(Recorded data)

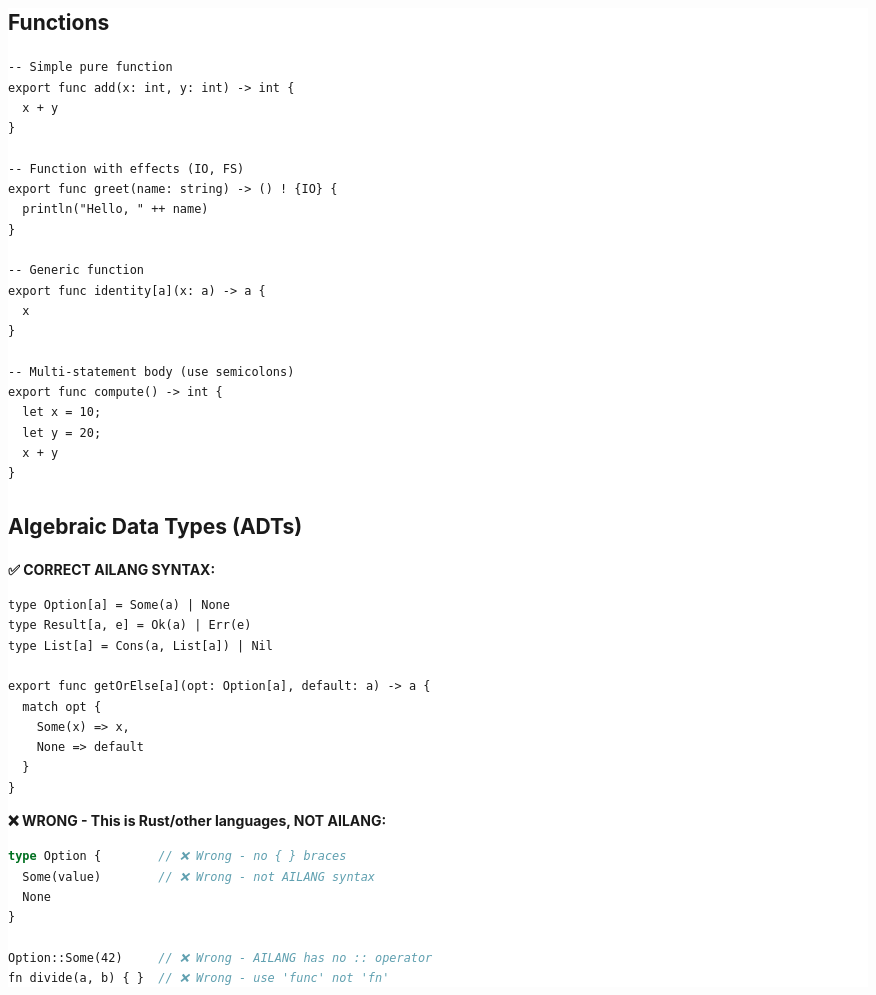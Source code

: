 ## Functions

```ailang
-- Simple pure function
export func add(x: int, y: int) -> int {
  x + y
}

-- Function with effects (IO, FS)
export func greet(name: string) -> () ! {IO} {
  println("Hello, " ++ name)
}

-- Generic function
export func identity[a](x: a) -> a {
  x
}

-- Multi-statement body (use semicolons)
export func compute() -> int {
  let x = 10;
  let y = 20;
  x + y
}
```

## Algebraic Data Types (ADTs)

**✅ CORRECT AILANG SYNTAX:**
```ailang
type Option[a] = Some(a) | None
type Result[a, e] = Ok(a) | Err(e)
type List[a] = Cons(a, List[a]) | Nil

export func getOrElse[a](opt: Option[a], default: a) -> a {
  match opt {
    Some(x) => x,
    None => default
  }
}
```

**❌ WRONG - This is Rust/other languages, NOT AILANG:**
```rust
type Option {        // ❌ Wrong - no { } braces
  Some(value)        // ❌ Wrong - not AILANG syntax
  None
}

Option::Some(42)     // ❌ Wrong - AILANG has no :: operator
fn divide(a, b) { }  // ❌ Wrong - use 'func' not 'fn'
```
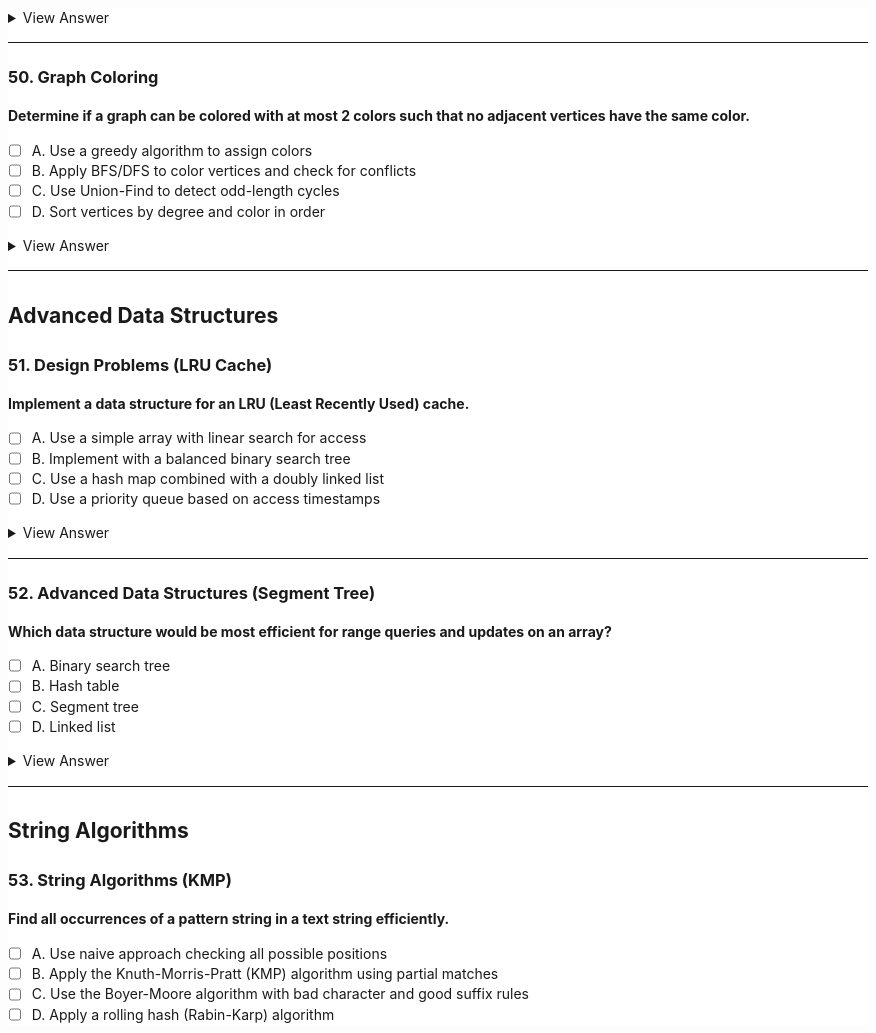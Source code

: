 <details><summary>View Answer</summary></details>

---

### 50. Graph Coloring

**Determine if a graph can be colored with at most 2 colors such that no adjacent vertices have the same color.**

- [ ] A. Use a greedy algorithm to assign colors
- [ ] B. Apply BFS/DFS to color vertices and check for conflicts
- [ ] C. Use Union-Find to detect odd-length cycles
- [ ] D. Sort vertices by degree and color in order

<details><summary>View Answer</summary></details>

---

## Advanced Data Structures

### 51. Design Problems (LRU Cache)

**Implement a data structure for an LRU (Least Recently Used) cache.**

- [ ] A. Use a simple array with linear search for access
- [ ] B. Implement with a balanced binary search tree
- [ ] C. Use a hash map combined with a doubly linked list
- [ ] D. Use a priority queue based on access timestamps

<details><summary>View Answer</summary></details>

---

### 52. Advanced Data Structures (Segment Tree)

**Which data structure would be most efficient for range queries and updates on an array?**

- [ ] A. Binary search tree
- [ ] B. Hash table
- [ ] C. Segment tree
- [ ] D. Linked list

<details><summary>View Answer</summary></details>

---

## String Algorithms

### 53. String Algorithms (KMP)

**Find all occurrences of a pattern string in a text string efficiently.**

- [ ] A. Use naive approach checking all possible positions
- [ ] B. Apply the Knuth-Morris-Pratt (KMP) algorithm using partial matches
- [ ] C. Use the Boyer-Moore algorithm with bad character and good suffix rules
- [ ] D. Apply a rolling hash (Rabin-Karp) algorithm
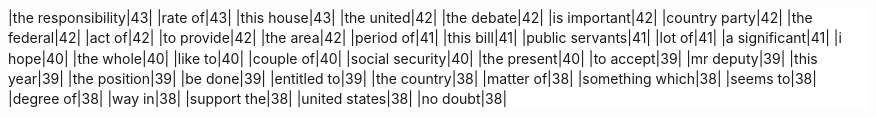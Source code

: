 |the responsibility|43|
|rate of|43|
|this house|43|
|the united|42|
|the debate|42|
|is important|42|
|country party|42|
|the federal|42|
|act of|42|
|to provide|42|
|the area|42|
|period of|41|
|this bill|41|
|public servants|41|
|lot of|41|
|a significant|41|
|i hope|40|
|the whole|40|
|like to|40|
|couple of|40|
|social security|40|
|the present|40|
|to accept|39|
|mr deputy|39|
|this year|39|
|the position|39|
|be done|39|
|entitled to|39|
|the country|38|
|matter of|38|
|something which|38|
|seems to|38|
|degree of|38|
|way in|38|
|support the|38|
|united states|38|
|no doubt|38|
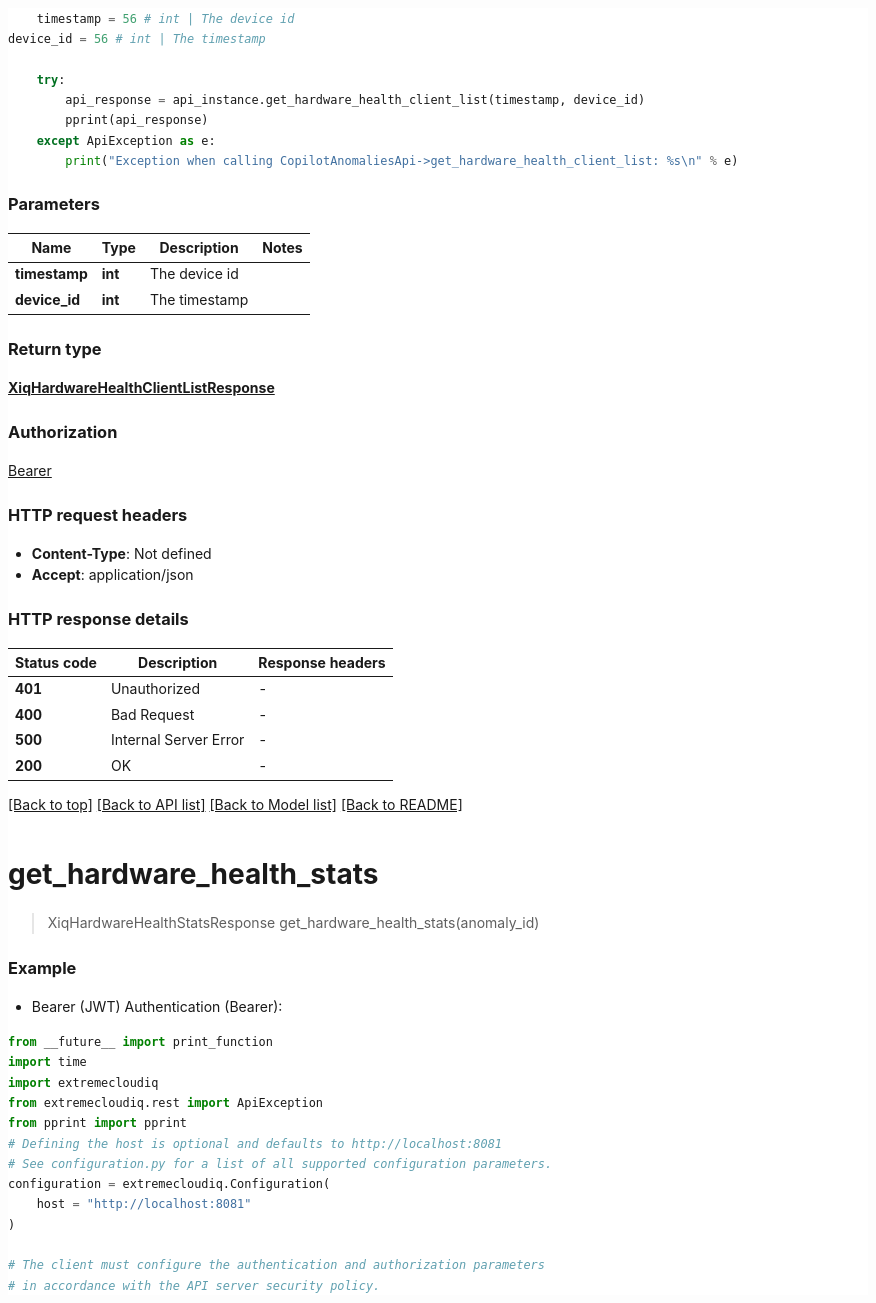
 ```python
    timestamp = 56 # int | The device id
device_id = 56 # int | The timestamp

    try:
        api_response = api_instance.get_hardware_health_client_list(timestamp, device_id)
        pprint(api_response)
    except ApiException as e:
        print("Exception when calling CopilotAnomaliesApi->get_hardware_health_client_list: %s\n" % e)
```

### Parameters

Name | Type | Description  | Notes
------------- | ------------- | ------------- | -------------
 **timestamp** | **int**| The device id | 
 **device_id** | **int**| The timestamp | 

### Return type

[**XiqHardwareHealthClientListResponse**](XiqHardwareHealthClientListResponse.md)

### Authorization

[Bearer](../README.md#Bearer)

### HTTP request headers

 - **Content-Type**: Not defined
 - **Accept**: application/json

### HTTP response details
| Status code | Description | Response headers |
|-------------|-------------|------------------|
**401** | Unauthorized |  -  |
**400** | Bad Request |  -  |
**500** | Internal Server Error |  -  |
**200** | OK |  -  |

[[Back to top]](#) [[Back to API list]](../README.md#documentation-for-api-endpoints) [[Back to Model list]](../README.md#documentation-for-models) [[Back to README]](../README.md)

# **get_hardware_health_stats**
> XiqHardwareHealthStatsResponse get_hardware_health_stats(anomaly_id)



### Example

* Bearer (JWT) Authentication (Bearer):
```python
from __future__ import print_function
import time
import extremecloudiq
from extremecloudiq.rest import ApiException
from pprint import pprint
# Defining the host is optional and defaults to http://localhost:8081
# See configuration.py for a list of all supported configuration parameters.
configuration = extremecloudiq.Configuration(
    host = "http://localhost:8081"
)

# The client must configure the authentication and authorization parameters
# in accordance with the API server security policy.
```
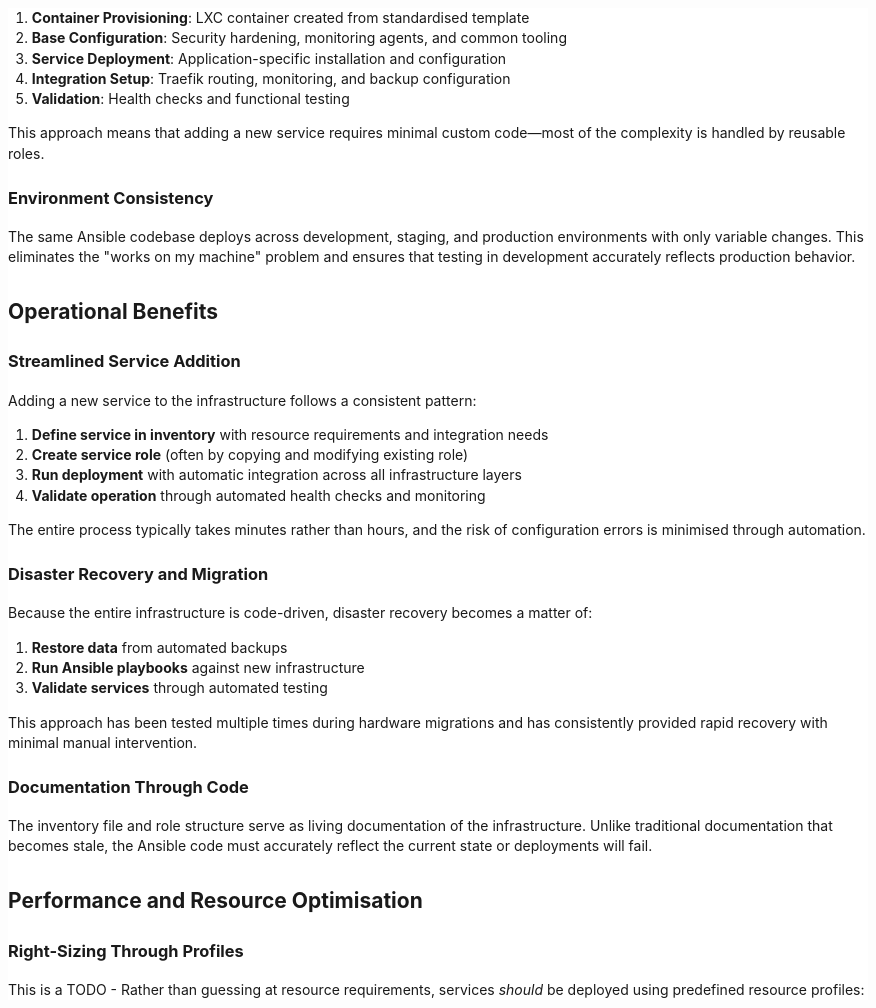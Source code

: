 1. **Container Provisioning**: LXC container created from standardised template
2. **Base Configuration**: Security hardening, monitoring agents, and common tooling
3. **Service Deployment**: Application-specific installation and configuration
4. **Integration Setup**: Traefik routing, monitoring, and backup configuration
5. **Validation**: Health checks and functional testing

This approach means that adding a new service requires minimal custom code—most of the complexity is handled by reusable roles.

### Environment Consistency

The same Ansible codebase deploys across development, staging, and production environments with only variable changes. This eliminates the "works on my machine" problem and ensures that testing in development accurately reflects production behavior.

## Operational Benefits

### Streamlined Service Addition

Adding a new service to the infrastructure follows a consistent pattern:

1. **Define service in inventory** with resource requirements and integration needs
2. **Create service role** (often by copying and modifying existing role)
3. **Run deployment** with automatic integration across all infrastructure layers
4. **Validate operation** through automated health checks and monitoring

The entire process typically takes minutes rather than hours, and the risk of configuration errors is minimised through automation.

### Disaster Recovery and Migration

Because the entire infrastructure is code-driven, disaster recovery becomes a matter of:

1. **Restore data** from automated backups
2. **Run Ansible playbooks** against new infrastructure
3. **Validate services** through automated testing

This approach has been tested multiple times during hardware migrations and has consistently provided rapid recovery with minimal manual intervention.

### Documentation Through Code

The inventory file and role structure serve as living documentation of the infrastructure. Unlike traditional documentation that becomes stale, the Ansible code must accurately reflect the current state or deployments will fail.

## Performance and Resource Optimisation

### Right-Sizing Through Profiles

This is a TODO - Rather than guessing at resource requirements, services _should_ be deployed using predefined resource profiles:

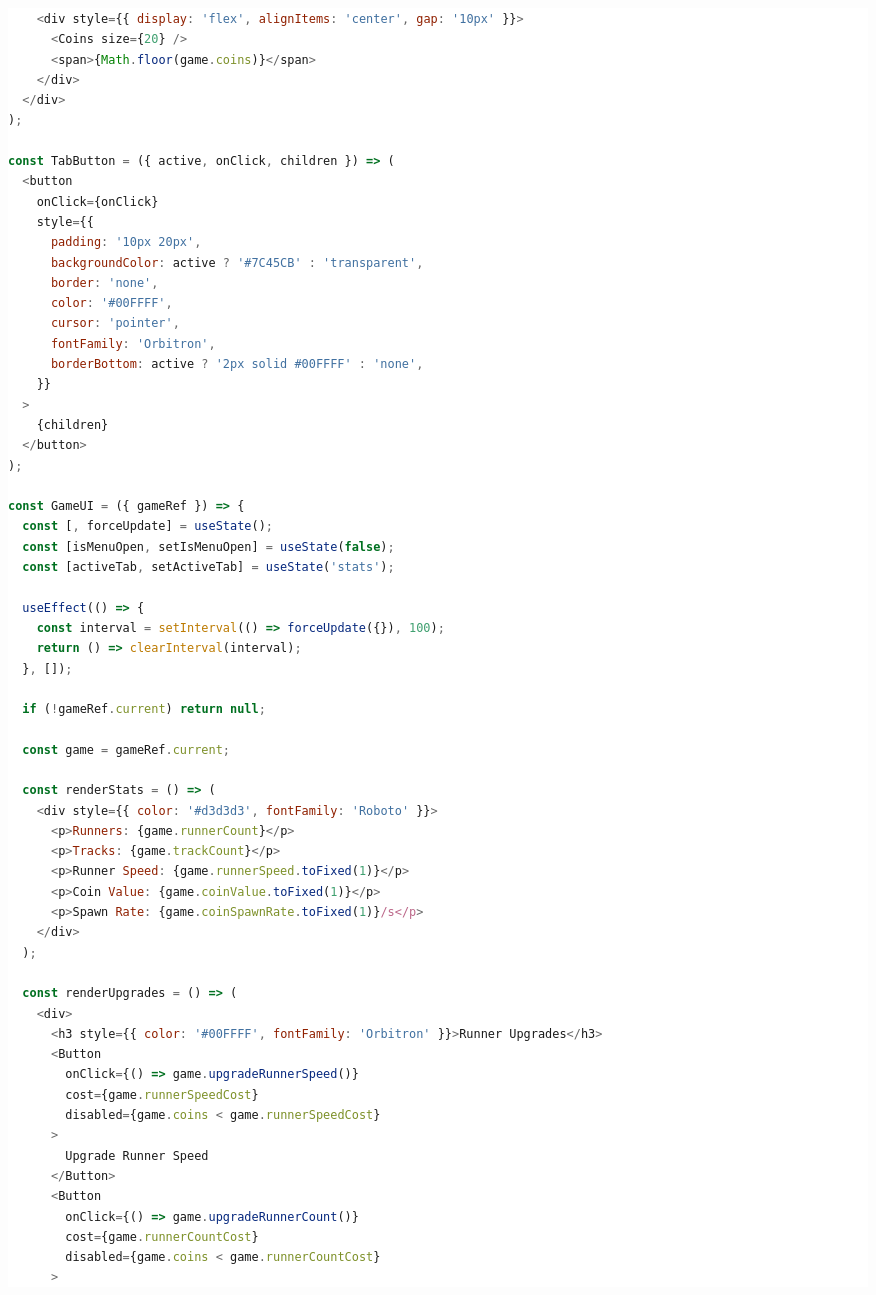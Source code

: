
```js src/ui/GameUI.js
    <div style={{ display: 'flex', alignItems: 'center', gap: '10px' }}>
      <Coins size={20} />
      <span>{Math.floor(game.coins)}</span>
    </div>
  </div>
);

const TabButton = ({ active, onClick, children }) => (
  <button
    onClick={onClick}
    style={{
      padding: '10px 20px',
      backgroundColor: active ? '#7C45CB' : 'transparent',
      border: 'none',
      color: '#00FFFF',
      cursor: 'pointer',
      fontFamily: 'Orbitron',
      borderBottom: active ? '2px solid #00FFFF' : 'none',
    }}
  >
    {children}
  </button>
);

const GameUI = ({ gameRef }) => {
  const [, forceUpdate] = useState();
  const [isMenuOpen, setIsMenuOpen] = useState(false);
  const [activeTab, setActiveTab] = useState('stats');
  
  useEffect(() => {
    const interval = setInterval(() => forceUpdate({}), 100);
    return () => clearInterval(interval);
  }, []);

  if (!gameRef.current) return null;

  const game = gameRef.current;

  const renderStats = () => (
    <div style={{ color: '#d3d3d3', fontFamily: 'Roboto' }}>
      <p>Runners: {game.runnerCount}</p>
      <p>Tracks: {game.trackCount}</p>
      <p>Runner Speed: {game.runnerSpeed.toFixed(1)}</p>
      <p>Coin Value: {game.coinValue.toFixed(1)}</p>
      <p>Spawn Rate: {game.coinSpawnRate.toFixed(1)}/s</p>
    </div>
  );

  const renderUpgrades = () => (
    <div>
      <h3 style={{ color: '#00FFFF', fontFamily: 'Orbitron' }}>Runner Upgrades</h3>
      <Button 
        onClick={() => game.upgradeRunnerSpeed()} 
        cost={game.runnerSpeedCost}
        disabled={game.coins < game.runnerSpeedCost}
      >
        Upgrade Runner Speed
      </Button>
      <Button 
        onClick={() => game.upgradeRunnerCount()} 
        cost={game.runnerCountCost}
        disabled={game.coins < game.runnerCountCost}
      >
```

◆ **Your instructions**
Copy word for word the stretch of entries above from the line that has "- [ ] A. Use a greedy" through the line that has "- [ ] C. Use a", both ends included, and nothing outside it.

◆ **Result for this exercise**
- [ ] A. Use a greedy algorithm to assign colors
- [ ] B. Apply BFS/DFS to color vertices and check for conflicts
- [ ] C. Use Union-Find to detect odd-length cycles
- [ ] D. Sort vertices by degree and color in order

<details><summary>View Answer</summary></details>

---

## Advanced Data Structures

### 51. Design Problems (LRU Cache)

**Implement a data structure for an LRU (Least Recently Used) cache.**

- [ ] A. Use a simple array with linear search for access
- [ ] B. Implement with a balanced binary search tree
- [ ] C. Use a hash map combined with a doubly linked list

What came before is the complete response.